> _TASK OBJECTIVE_: Only the lines that hold "jianshu" should be in the answer, each copied from the data below.

DATA TO USE Block Start

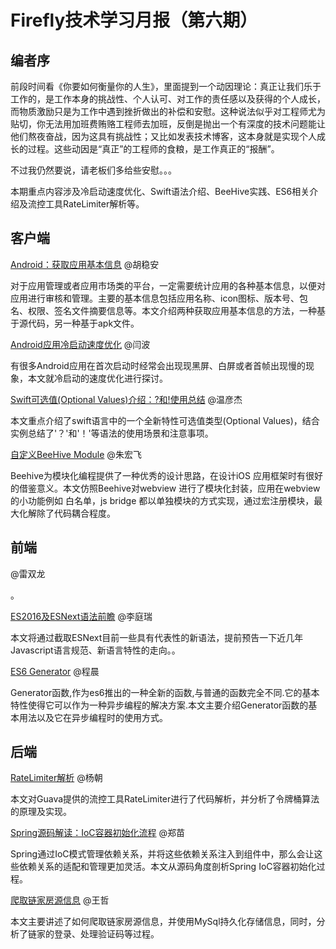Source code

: # Firefly技术学习月报（第六期）

## 编者序

前段时间看《你要如何衡量你的人生》，里面提到一个动因理论：真正让我们乐于工作的，是工作本身的挑战性、个人认可、对工作的责任感以及获得的个人成长，而物质激励只是为工作中遇到挫折做出的补偿和安慰。这种说法似乎对工程师尤为贴切，你无法用加班费贿赂工程师去加班，反倒是抛出一个有深度的技术问题能让他们熬夜奋战，因为这具有挑战性；又比如发表技术博客，这本身就是实现个人成长的过程。这些动因是“真正”的工程师的食粮，是工作真正的“报酬”。

不过我仍然要说，请老板们多给些安慰。。。

本期重点内容涉及冷启动速度优化、Swift语法介绍、BeeHive实践、ES6相关介绍及流控工具RateLimiter解析等。

## 客户端

[Android：获取应用基本信息](http://blog.csdn.net/qq309909897/article/details/70186666) @胡稳安
  
  对于应用管理或者应用市场类的平台，一定需要统计应用的各种基本信息，以便对应用进行审核和管理。主要的基本信息包括应用名称、icon图标、版本号、包名、权限、签名文件摘要信息等。本文介绍两种获取应用基本信息的方法，一种基于源代码，另一种基于apk文件。

[Android应用冷启动速度优化](https://github.com/yanbo200303/studynotes/blob/master/Android%E5%BA%94%E7%94%A8%E5%86%B7%E5%90%AF%E5%8A%A8%E9%80%9F%E5%BA%A6%E4%BC%98%E5%8C%96.md) @闫波
  
  有很多Android应用在首次启动时经常会出现现黑屏、白屏或者首帧出现慢的现象，本文就冷启动的速度优化进行探讨。

[Swift可选值(Optional Values)介绍：?和!使用总结](http://www.jianshu.com/p/7a320ebaaecb) @温彦杰
  
  本文重点介绍了swift语言中的一个全新特性可选值类型(Optional Values)，结合实例总结了'？'和'！'等语法的使用场景和注意事项。

[自定义BeeHive Module](http://www.jianshu.com/p/f8316a5a9663) @朱宏飞
  
  Beehive为模块化编程提供了一种优秀的设计思路，在设计iOS 应用框架时有很好的借鉴意义。本文仿照Beehive对webview 进行了模块化封装，应用在webview 的小功能例如 白名单，js bridge 都以单独模块的方式实现，通过宏注册模块，最大化解除了代码耦合程度。

## 前端

[]() @雷双龙
  
  。

[ES2016及ESNext语法前瞻](https://github.com/BinaryDevil/Post2Share/blob/master/Technical/ESNext.md?from=singlemessage&isappinstalled=0) @李庭瑞
  
  本文将通过截取ESNext目前一些具有代表性的新语法，提前预告一下近几年Javascript语言规范、新语言特性的走向。。

[ES6 Generator](https://github.com/ToBeNumerOne/blog/blob/master/generator.md) @程晨
  
  Generator函数,作为es6推出的一种全新的函数,与普通的函数完全不同.它的基本特性使得它可以作为一种异步编程的解决方案.本文主要介绍Generator函数的基本用法以及它在异步编程时的使用方式。

## 后端

[RateLimiter解析](https://github.com/gulfer/gulfer.github.io/blob/master/RateLimiter.md) @杨朝
  
  本文对Guava提供的流控工具RateLimiter进行了代码解析，并分析了令牌桶算法的原理及实现。

[Spring源码解读：IoC容器初始化流程](https://github.com/ZmRepo/ZmRepo.github.io/blob/master/Spring%E6%BA%90%E7%A0%81%E8%A7%A3%E8%AF%BB%EF%BC%9AIoC%E5%AE%B9%E5%99%A8%E5%88%9D%E5%A7%8B%E5%8C%96%E6%B5%81%E7%A8%8B.md) @郑苗
  
  Spring通过IoC模式管理依赖关系，并将这些依赖关系注入到组件中，那么会让这些依赖关系的适配和管理更加灵活。本文从源码角度剖析Spring IoC容器初始化过程。
  
[爬取链家房源信息](https://wangzzzz.github.io/html/6/index.html) @王哲
  
  本文主要讲述了如何爬取链家房源信息，并使用MySql持久化存储信息，同时，分析了链家的登录、处理验证码等过程。


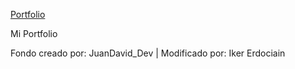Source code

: [ Portfolio](https://ikerowo.github.io/Portfolio-/)

Mi Portfolio

Fondo creado por: JuanDavid_Dev | Modificado por: Iker Erdociain
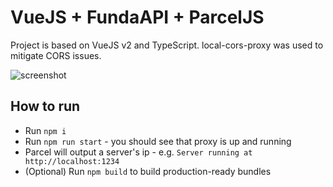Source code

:# VueJS + FundaAPI + ParcelJS

Project is based on VueJS v2 and TypeScript. local-cors-proxy was used to mitigate CORS issues.

![screenshot](https://i.imgur.com/6QkJqP0.png)

## How to run
- Run `npm i`
- Run `npm run start` - you should see that proxy is up and running
- Parcel will output a server's ip - e.g. `Server running at http://localhost:1234`
- (Optional) Run `npm build` to build production-ready bundles
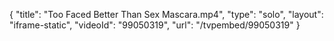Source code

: {
    "title": "Too Faced Better Than Sex Mascara.mp4",
    "type": "solo",
    "layout": "iframe-static",
    "videoId": "99050319",
    "url": "\/tvpembed\/99050319"
}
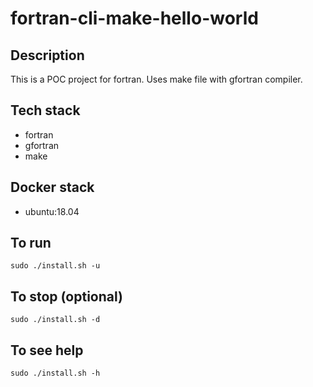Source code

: # fortran-cli-make-hello-world

## Description
This is a POC project for fortran.
Uses make file with  gfortran compiler.

## Tech stack
- fortran
- gfortran
- make

## Docker stack
- ubuntu:18.04

## To run
`sudo ./install.sh -u`

## To stop (optional)
`sudo ./install.sh -d`

## To see help
`sudo ./install.sh -h`
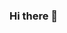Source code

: ### Hi there 👋

<!--
**Akshayshet/Akshayshet** is a ✨ _special_ ✨ repository because its `README.md` (this file) appears on your GitHub profile.

Here are some ideas to get you started:

- 🔭 I’m currently working on Machine Learning Projects
- 🌱 I’m currently learning Python And Machine Learning
- 👯 I’m looking to collaborate on Machine Learning
- 🤔 I’m looking for help with Alogorithms
- 💬 Ask me about Anything
- 📫 How to reach me: akshayshet88@gmail.com
- 😄 Pronouns: He/Him
- ⚡ Fun fact: Traveller
-->
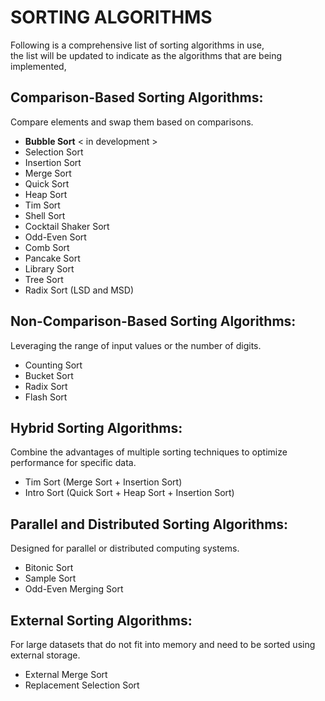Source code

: # SORTING ALGORITHMS

Following is a comprehensive list of sorting algorithms in use,\
the list will be updated to indicate as the algorithms that are being implemented,

## Comparison-Based Sorting Algorithms:
Compare elements and swap them based on comparisons.

- **Bubble Sort** < in development >
- Selection Sort
- Insertion Sort
- Merge Sort
- Quick Sort
- Heap Sort
- Tim Sort
- Shell Sort
- Cocktail Shaker Sort
- Odd-Even Sort
- Comb Sort
- Pancake Sort
- Library Sort
- Tree Sort
- Radix Sort (LSD and MSD)

## Non-Comparison-Based Sorting Algorithms:
Leveraging the range of input values or the number of digits.

- Counting Sort
- Bucket Sort
- Radix Sort
- Flash Sort

## Hybrid Sorting Algorithms:
Combine the advantages of multiple sorting techniques to optimize performance for specific data.

- Tim Sort (Merge Sort + Insertion Sort)
- Intro Sort (Quick Sort + Heap Sort + Insertion Sort)

## Parallel and Distributed Sorting Algorithms:
Designed for parallel or distributed computing systems.

- Bitonic Sort
- Sample Sort
- Odd-Even Merging Sort

## External Sorting Algorithms:
For large datasets that do not fit into memory and need to be sorted using external storage.

- External Merge Sort
- Replacement Selection Sort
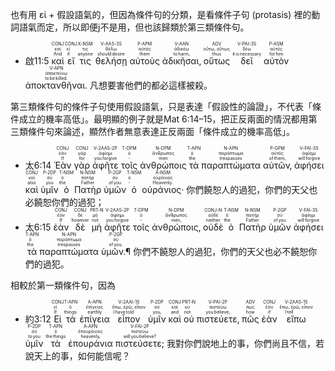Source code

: 也有用 εἰ + 假設語氣的，但因為條件句的分類，是看條件子句 (protasis) 裡的動詞語氣而定，所以即便j不是用，但也該歸類於第三類條件句。

-  <rt>啟11:5</rt> <RUBY><ruby><ruby>καὶ<rt>And</rt></ruby><rt>καί</rt></ruby><rt>CONJ</rt></RUBY> <RUBY><ruby><ruby>εἴ<rt>if</rt></ruby><rt>εἰ</rt></ruby><rt>CONJ</rt></RUBY> <RUBY><ruby><ruby>τις<rt>anyone</rt></ruby><rt>τις</rt></ruby><rt>X-NSM</rt></RUBY> <RUBY><ruby><ruby>θελήσῃ<rt>should desire</rt></ruby><rt>θέλω</rt></ruby><rt>V-AAS-3S</rt></RUBY> <RUBY><ruby><ruby>αὐτοὺς<rt>them</rt></ruby><rt>αὐτός</rt></ruby><rt>P-APM</rt></RUBY> <RUBY><ruby><ruby>ἀδικῆσαι‚<rt>to harm‚</rt></ruby><rt>ἀδικέω</rt></ruby><rt>V-AAN</rt></RUBY> <RUBY><ruby><ruby>οὕτως<rt>thus</rt></ruby><rt>οὕτω, οὕτως</rt></ruby><rt>ADV</rt></RUBY> <RUBY><ruby><ruby>δεῖ<rt>it is necessary</rt></ruby><rt>δέω</rt></ruby><rt>V-PAI-3S</rt></RUBY> <RUBY><ruby><ruby>αὐτὸν<rt>for him</rt></ruby><rt>αὐτός</rt></ruby><rt>P-ASM</rt></RUBY> <RUBY><ruby><ruby>ἀποκτανθῆναι.<rt>to be killed.</rt></ruby><rt>ἀποκτείνω</rt></ruby><rt>V-APN</rt></RUBY> <rt>凡想要害他們的都必這樣被殺。</rt>

第三類條件句的條件子句使用假設語氣，只是表達「假設性的論證」，不代表「條件成立的機率高低」。最明顯的例子就是Mat 6:14–15，把正反兩面的情況都用第三類條件句來論述，顯然作者無意表達正反兩面「條件成立的機率高低」。

-  <rt>太6:14</rt> <RUBY><ruby><ruby>Ἐὰν<rt>If</rt></ruby><rt>ἐάν</rt></ruby><rt>CONJ</rt></RUBY> <RUBY><ruby><ruby>γὰρ<rt>for</rt></ruby><rt>γάρ</rt></ruby><rt>CONJ</rt></RUBY> <RUBY><ruby><ruby>ἀφῆτε<rt>you forgive</rt></ruby><rt>ἀφίημι</rt></ruby><rt>V-2AAS-2P</rt></RUBY> <RUBY><ruby><ruby>τοῖς<rt>‑</rt></ruby><rt>ὁ</rt></ruby><rt>T-DPM</rt></RUBY> <RUBY><ruby><ruby>ἀνθρώποις<rt>men</rt></ruby><rt>ἄνθρωπος</rt></ruby><rt>N-DPM</rt></RUBY> <RUBY><ruby><ruby>τὰ<rt>the</rt></ruby><rt>ὁ</rt></ruby><rt>T-APN</rt></RUBY> <RUBY><ruby><ruby>παραπτώματα<rt>trespasses</rt></ruby><rt>παράπτωμα</rt></ruby><rt>N-APN</rt></RUBY> <RUBY><ruby><ruby>αὐτῶν‚<rt>of them‚</rt></ruby><rt>αὐτός</rt></ruby><rt>P-GPM</rt></RUBY> <RUBY><ruby><ruby>ἀφήσει<rt>will forgive</rt></ruby><rt>ἀφίημι</rt></ruby><rt>V-FAI-3S</rt></RUBY> <RUBY><ruby><ruby>καὶ<rt>also</rt></ruby><rt>καί</rt></ruby><rt>CONJ</rt></RUBY> <RUBY><ruby><ruby>ὑμῖν<rt>you</rt></ruby><rt>σύ</rt></ruby><rt>P-2DP</rt></RUBY> <RUBY><ruby><ruby>ὁ<rt>the</rt></ruby><rt>ὁ</rt></ruby><rt>T-NSM</rt></RUBY> <RUBY><ruby><ruby>Πατὴρ<rt>Father</rt></ruby><rt>πατήρ</rt></ruby><rt>N-NSM</rt></RUBY> <RUBY><ruby><ruby>ὑμῶν<rt>of you</rt></ruby><rt>σύ</rt></ruby><rt>P-2GP</rt></RUBY> <RUBY><ruby><ruby>ὁ<rt>‑</rt></ruby><rt>ὁ</rt></ruby><rt>T-NSM</rt></RUBY> <RUBY><ruby><ruby>οὐράνιος·<rt>Heavenly.</rt></ruby><rt>οὐράνιος</rt></ruby><rt>A-NSM</rt></RUBY> <rt>你們饒恕人的過犯，你們的天父也必饒恕你們的過犯；</rt> 
-  <rt>太6:15</rt> <RUBY><ruby><ruby>ἐὰν<rt>If</rt></ruby><rt>ἐάν</rt></ruby><rt>CONJ</rt></RUBY> <RUBY><ruby><ruby>δὲ<rt>however</rt></ruby><rt>δέ</rt></ruby><rt>CONJ</rt></RUBY> <RUBY><ruby><ruby>μὴ<rt>not</rt></ruby><rt>μή</rt></ruby><rt>PRT-N</rt></RUBY> <RUBY><ruby><ruby>ἀφῆτε<rt>you forgive</rt></ruby><rt>ἀφίημι</rt></ruby><rt>V-2AAS-2P</rt></RUBY> <RUBY><ruby><ruby>τοῖς<rt>‑</rt></ruby><rt>ὁ</rt></ruby><rt>T-DPM</rt></RUBY> <RUBY><ruby><ruby>ἀνθρώποις‚<rt>men‚</rt></ruby><rt>ἄνθρωπος</rt></ruby><rt>N-DPM</rt></RUBY> <RUBY><ruby><ruby>οὐδὲ<rt>neither</rt></ruby><rt>οὐδέ</rt></ruby><rt>CONJ-N</rt></RUBY> <RUBY><ruby><ruby>ὁ<rt>the</rt></ruby><rt>ὁ</rt></ruby><rt>T-NSM</rt></RUBY> <RUBY><ruby><ruby>Πατὴρ<rt>Father</rt></ruby><rt>πατήρ</rt></ruby><rt>N-NSM</rt></RUBY> <RUBY><ruby><ruby>ὑμῶν<rt>of you</rt></ruby><rt>σύ</rt></ruby><rt>P-2GP</rt></RUBY> <RUBY><ruby><ruby>ἀφήσει<rt>will forgive</rt></ruby><rt>ἀφίημι</rt></ruby><rt>V-FAI-3S</rt></RUBY> <RUBY><ruby><ruby>τὰ<rt>the</rt></ruby><rt>ὁ</rt></ruby><rt>T-APN</rt></RUBY> <RUBY><ruby><ruby>παραπτώματα<rt>trespasses</rt></ruby><rt>παράπτωμα</rt></ruby><rt>N-APN</rt></RUBY> <RUBY><ruby><ruby>ὑμῶν.¶<rt>of you.</rt></ruby><rt>σύ</rt></ruby><rt>P-2GP</rt></RUBY> <rt>你們不饒恕人的過犯，你們的天父也必不饒恕你們的過犯。</rt>

相較於第一類條件句，因為

 - <rt>約3:12</rt> <RUBY><ruby><ruby>Εἰ<rt>If</rt></ruby><rt>εἰ</rt></ruby><rt>CONJ</rt></RUBY> <RUBY><ruby><ruby>τὰ<rt>things</rt></ruby><rt>ὁ</rt></ruby><rt>T-APN</rt></RUBY> <RUBY><ruby><ruby>ἐπίγεια<rt>earthly</rt></ruby><rt>ἐπίγειος</rt></ruby><rt>A-APN</rt></RUBY> <RUBY><ruby><ruby>εἶπον<rt>I have told</rt></ruby><rt>ἔπω, ἐρῶ, εἶπον</rt></ruby><rt>V-2AAI-1S</rt></RUBY> <RUBY><ruby><ruby>ὑμῖν<rt>you‚</rt></ruby><rt>σύ</rt></ruby><rt>P-2DP</rt></RUBY> <RUBY><ruby><ruby>καὶ<rt>and</rt></ruby><rt>καί</rt></ruby><rt>CONJ</rt></RUBY> <RUBY><ruby><ruby>οὐ<rt>not</rt></ruby><rt>οὐ</rt></ruby><rt>PRT-N</rt></RUBY> <RUBY><ruby><ruby>πιστεύετε‚<rt>you believe‚</rt></ruby><rt>πιστεύω</rt></ruby><rt>V-PAI-2P</rt></RUBY> <RUBY><ruby><ruby>πῶς<rt>how</rt></ruby><rt>πως</rt></ruby><rt>ADV</rt></RUBY> <RUBY><ruby><ruby>ἐὰν<rt>if</rt></ruby><rt>ἐάν</rt></ruby><rt>CONJ</rt></RUBY> <RUBY><ruby><ruby>εἴπω<rt>I tell</rt></ruby><rt>ἔπω, ἐρῶ, εἶπον</rt></ruby><rt>V-2AAS-1S</rt></RUBY> <RUBY><ruby><ruby>ὑμῖν<rt>to you</rt></ruby><rt>σύ</rt></ruby><rt>P-2DP</rt></RUBY> <RUBY><ruby><ruby>τὰ<rt>the things</rt></ruby><rt>ὁ</rt></ruby><rt>T-APN</rt></RUBY> <RUBY><ruby><ruby>ἐπουράνια<rt>heavenly‚</rt></ruby><rt>ἐπουράνιος</rt></ruby><rt>A-APN</rt></RUBY> <RUBY><ruby><ruby>πιστεύσετε;<rt>will you believe?</rt></ruby><rt>πιστεύω</rt></ruby><rt>V-FAI-2P</rt></RUBY> <rt>我對你們說地上的事，你們尚且不信，若說天上的事，如何能信呢？</rt>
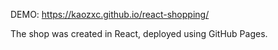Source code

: DEMO: https://kaozxc.github.io/react-shopping/

The shop was created in React, deployed using GitHub Pages.
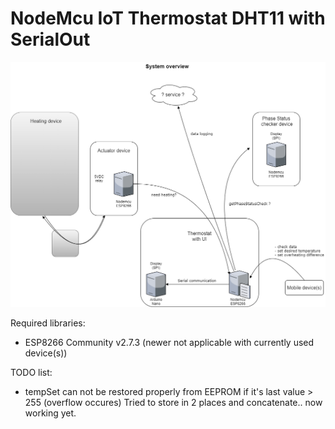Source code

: # NodeMcu IoT Thermostat DHT11 with SerialOut

![image](https://raw.githubusercontent.com/bbkbarbar/IoT-thermostat_Project/main/IoT_Thermostat_v2.png)

Required libraries:
 - ESP8266 Community v2.7.3 (newer not applicable with currently used device(s))

TODO list:
 - tempSet can not be restored properly from EEPROM if it's last value > 255
   (overflow occures)
   Tried to store in 2 places and concatenate.. now working yet.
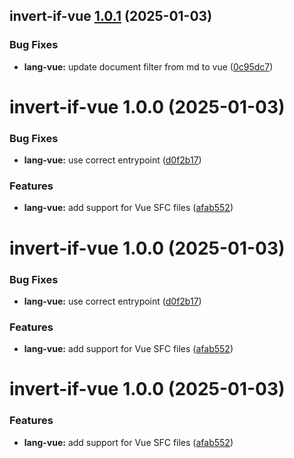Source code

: ## invert-if-vue [1.0.1](https://github.com/1nVitr0/plugin-vscode-invert-if/compare/invert-if-vue@1.0.0...invert-if-vue@1.0.1) (2025-01-03)


### Bug Fixes

* **lang-vue:** update document filter from md to vue ([0c95dc7](https://github.com/1nVitr0/plugin-vscode-invert-if/commit/0c95dc77494a855e343961e00e1105a5e3625d9b))

# invert-if-vue 1.0.0 (2025-01-03)


### Bug Fixes

* **lang-vue:** use correct entrypoint ([d0f2b17](https://github.com/1nVitr0/plugin-vscode-invert-if/commit/d0f2b178d068c4f0a1407817ab08ad1a062edaba))


### Features

* **lang-vue:** add support for Vue SFC files ([afab552](https://github.com/1nVitr0/plugin-vscode-invert-if/commit/afab55285e9adf53dc4f237844efb5019ca43709))

# invert-if-vue 1.0.0 (2025-01-03)


### Bug Fixes

* **lang-vue:** use correct entrypoint ([d0f2b17](https://github.com/1nVitr0/plugin-vscode-invert-if/commit/d0f2b178d068c4f0a1407817ab08ad1a062edaba))


### Features

* **lang-vue:** add support for Vue SFC files ([afab552](https://github.com/1nVitr0/plugin-vscode-invert-if/commit/afab55285e9adf53dc4f237844efb5019ca43709))

# invert-if-vue 1.0.0 (2025-01-03)


### Features

* **lang-vue:** add support for Vue SFC files ([afab552](https://github.com/1nVitr0/plugin-vscode-invert-if/commit/afab55285e9adf53dc4f237844efb5019ca43709))
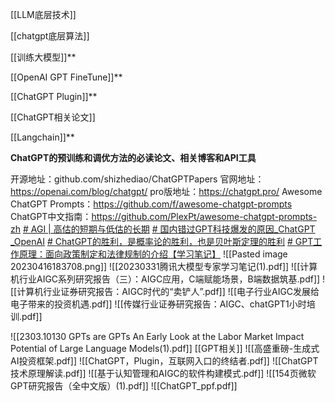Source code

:[[LLM底层技术]]

[[chatgpt底层算法]]

[[训练大模型]]**

[[OpenAI GPT FineTune]]**

[[ChatGPT Plugin]]**

[[ChatGPT相关论文]]

[[Langchain]]**

**ChatGPT的预训练和调优方法的必读论文、相关博客和API工具**

开源地址：github.com/shizhediao/ChatGPTPapers
官网地址：https://openai.com/blog/chatgpt/
pro版地址：https://chatgpt.pro/
Awesome ChatGPT Prompts：https://github.com/f/awesome-chatgpt-prompts
ChatGPT中文指南：https://github.com/PlexPt/awesome-chatgpt-prompts-zh
[# AGI | 高估的短期与低估的长期](https://mp.weixin.qq.com/s/Q1XCqfr8qWL5nmlUCwPanQ)
[# 国内错过GPT科技爆发的原因_ChatGPT _OpenAI](https://www.bilibili.com/video/BV1aL411f7QH/?buvid=Z04E510301E2317E4258B86E9DE3EE9C4D01&is_story_h5=false&mid=VWzcmGUtEsG3cu5l2eCFlg%3D%3D&p=1&plat_id=116&share_from=ugc&share_medium=iphone&share_plat=ios&share_session_id=BF2799B9-1E92-4604-8379-BEF75DAF44E0&share_source=WEIXIN&share_tag=s_i&timestamp=1681468849&unique_k=1I4kKJP&up_id=503558013)
[# ChatGPT的胜利，是概率论的胜利，也是贝叶斯定理的胜利](https://mp.weixin.qq.com/s/ptxpkvP6gHwBWWem692e3g)
[# GPT工作原理：面向政策制定和法律规制的介绍【学习笔记】](https://mp.weixin.qq.com/s/Ag4Kfr1Pf6-00cdoSdQSvQ)
![[Pasted image 20230416183708.png]]
![[20230331腾讯大模型专家学习笔记(1).pdf]]
![[计算机行业AIGC系列研究报告（三）：AIGC应用，C端赋能场景，B端数据筑基.pdf]]
![[计算机行业证券研究报告：AIGC时代的“卖铲人”.pdf]]
![[电子行业AIGC发展给电子带来的投资机遇.pdf]]
![[传媒行业证券研究报告：AIGC、chatGPT1小时培训.pdf]]

![[2303.10130 GPTs are GPTs An Early Look at the Labor Market Impact Potential of Large Language Models(1).pdf]]
[[GPT相关]]
![[高盛重磅-生成式AI投资框架.pdf]]
![[ChatGPT，Plugin，互联网入口的终结者.pdf]]
![[ChatGPT技术原理解读.pdf]]
![[基于认知管理和AIGC的软件构建模式.pdf]]
![[154页微软GPT研究报告（全中文版）(1).pdf]]
![[ChatGPT_ppf.pdf]]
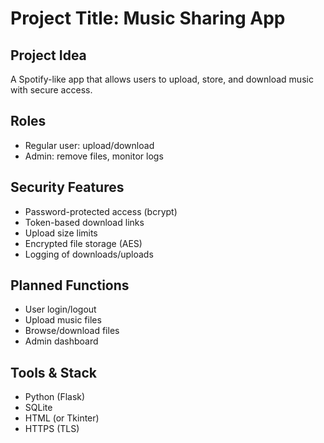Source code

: # Project Title: Music Sharing App

## Project Idea
A Spotify-like app that allows users to upload, store, and download music with secure access.

## Roles
- Regular user: upload/download
- Admin: remove files, monitor logs

## Security Features
- Password-protected access (bcrypt)
- Token-based download links
- Upload size limits
- Encrypted file storage (AES)
- Logging of downloads/uploads

## Planned Functions
- User login/logout
- Upload music files
- Browse/download files
- Admin dashboard

## Tools & Stack
- Python (Flask)
- SQLite
- HTML (or Tkinter)
- HTTPS (TLS)
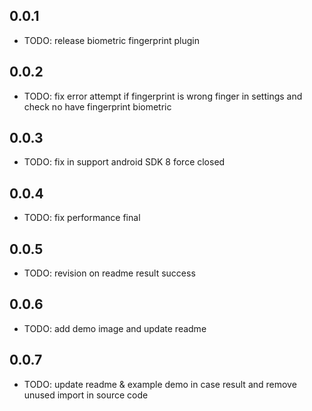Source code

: ## 0.0.1

* TODO: release biometric fingerprint plugin

## 0.0.2

* TODO: fix error attempt if fingerprint is wrong finger in settings and check no have fingerprint biometric

## 0.0.3

* TODO: fix in support android SDK 8 force closed

## 0.0.4

* TODO: fix performance final


## 0.0.5


* TODO: revision on readme result success

## 0.0.6


* TODO: add demo image and update readme


## 0.0.7

* TODO: update readme & example demo in case result and remove unused import in source code
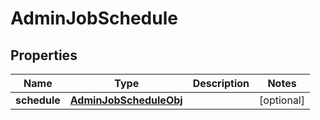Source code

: 
# AdminJobSchedule

## Properties
Name | Type | Description | Notes
------------ | ------------- | ------------- | -------------
**schedule** | [**AdminJobScheduleObj**](AdminJobScheduleObj.md) |  |  [optional]



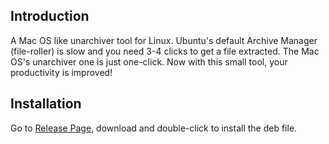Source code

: ## Introduction

A Mac OS like unarchiver tool for Linux. Ubuntu's default Archive Manager (file-roller) is slow and you need 3-4 clicks to get a file extracted. The Mac OS's unarchiver one is just one-click. Now with this small tool, your productivity is improved!

## Installation

Go to [Release Page](https://github.com/jasonleakey/1click-unarchiver-linux/releases), download and double-click to install the deb file.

DATA TO USE Block End

> _SOLVED EXERCISE_:
[Swift可选值(Optional Values)介绍：?和!使用总结](http://www.jianshu.com/p/7a320ebaaecb) @温彦杰
[自定义BeeHive Module](http://www.jianshu.com/p/f8316a5a9663) @朱宏飞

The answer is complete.